樫原廃寺跡
京都市西京区にある古代寺院跡
樫原廃寺跡(かたぎはらはいじあと)は、京都府京都市西京区樫原にある古代寺院跡。国の史跡に指定されている。京都市西南部の長岡丘陵東麓に位置する。7世紀半ば(飛鳥時代後期)に建立され、平安時代中期に廃絶したと考えられる。寺名が判明しなかったため地名をとって名付けられた。

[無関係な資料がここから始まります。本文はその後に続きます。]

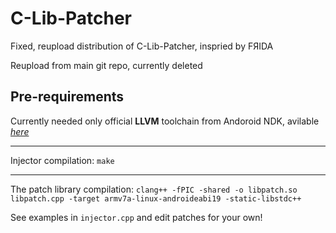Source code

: # C-Lib-Patcher
Fixed, reupload distribution of C-Lib-Patcher, inspried by FЯIDA


Reupload from main git repo, currently deleted


## Pre-requirements
Currently needed only official **LLVM** toolchain from Andoroid NDK, avilable *[here](https://developer.android.com/ndk/downloads)*

---

Injector compilation: ```make```

---

The patch library compilation: ```clang++ -fPIC -shared -o libpatch.so libpatch.cpp -target armv7a-linux-androideabi19 -static-libstdc++```

See examples in ```injector.cpp``` and edit patches for your own!
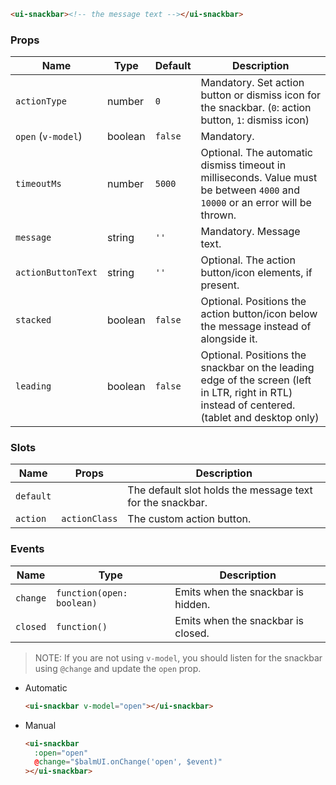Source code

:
 ```html
<ui-snackbar><!-- the message text --></ui-snackbar>
```

### Props

| Name               | Type    | Default | Description                                                                                                                                   |
| ------------------ | ------- | ------- | --------------------------------------------------------------------------------------------------------------------------------------------- |
| `actionType`       | number  | `0`     | Mandatory. Set action button or dismiss icon for the snackbar. (`0`: action button, `1`: dismiss icon)                                        |
| `open` (`v-model`) | boolean | `false` | Mandatory.                                                                                                                                    |
| `timeoutMs`        | number  | `5000`  | Optional. The automatic dismiss timeout in milliseconds. Value must be between `4000` and `10000` or an error will be thrown.                 |
| `message`          | string  | `''`    | Mandatory. Message text.                                                                                                                      |
| `actionButtonText` | string  | `''`    | Optional. The action button/icon elements, if present.                                                                                        |
| `stacked`          | boolean | `false` | Optional. Positions the action button/icon below the message instead of alongside it.                                                         |
| `leading`          | boolean | `false` | Optional. Positions the snackbar on the leading edge of the screen (left in LTR, right in RTL) instead of centered. (tablet and desktop only) |

### Slots

| Name      | Props         | Description                                               |
| --------- | ------------- | --------------------------------------------------------- |
| `default` |               | The default slot holds the message text for the snackbar. |
| `action`  | `actionClass` | The custom action button.                                 |

### Events

| Name     | Type                      | Description                        |
| -------- | ------------------------- | ---------------------------------- |
| `change` | `function(open: boolean)` | Emits when the snackbar is hidden. |
| `closed` | `function()`              | Emits when the snackbar is closed. |

> NOTE: If you are not using `v-model`, you should listen for the snackbar using `@change` and update the `open` prop.

- Automatic

  ```html
  <ui-snackbar v-model="open"></ui-snackbar>
  ```

- Manual

  ```html
  <ui-snackbar
    :open="open"
    @change="$balmUI.onChange('open', $event)"
  ></ui-snackbar>
  ```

現在では、復元された八角塔(基壇)を中心に周辺一帯が史跡公園となっている。
樫原廃寺跡 | |
---|---|
所在地 | 京都府京都市西京区樫原内垣外町 |
位置 | 北緯34度58分14.05秒 東経135度41分26.2秒 / 北緯34.9705694度 東経135.690611度 |
創建年 | 7世紀半ば(飛鳥時代後期) |
文化財 | 国の史跡(1971年3月1日) |
歴史
編集1967年(昭和42年)に、市営住宅の建設に伴い発見され発掘調査が実施された。この時、花崗岩の礎石が見つかり八角塔(八角形の瓦積み基壇の塔)跡の存在が確認された。八角塔を中心に南側には基壇を持つ中門跡が検出され、南面(中門の左右)には回廊、東面・西面には築地が巡っていた跡も確認された。遺構の検出状況と現状の地形から、中門・塔・金堂・講堂などが一直線上に並ぶ四天王寺と同様の伽藍配置であったと推定される。遺存状況が極めて良く、国内では発見例の極めて少ない八角塔が検出され、建築史上重要な寺院跡として、1971年(昭和46年)3月1日に史跡に指定された。その際、八角塔の基壇が復元され、周辺一帯が史跡公園として整備保存された。さらに、1997年(平成9年)には、指定地域の北方で民間の宅地開発に伴い発掘調査が実施され、寺域北辺を画する回廊跡と掘立柱建物3棟が検出され、続いて実施された確認調査では塔の北側に建物基壇が検出された。これまで明らかでなかった寺域の北辺と伽藍の一部が明らかとなり、これらの地域を含む一帯が史跡に追加指定された。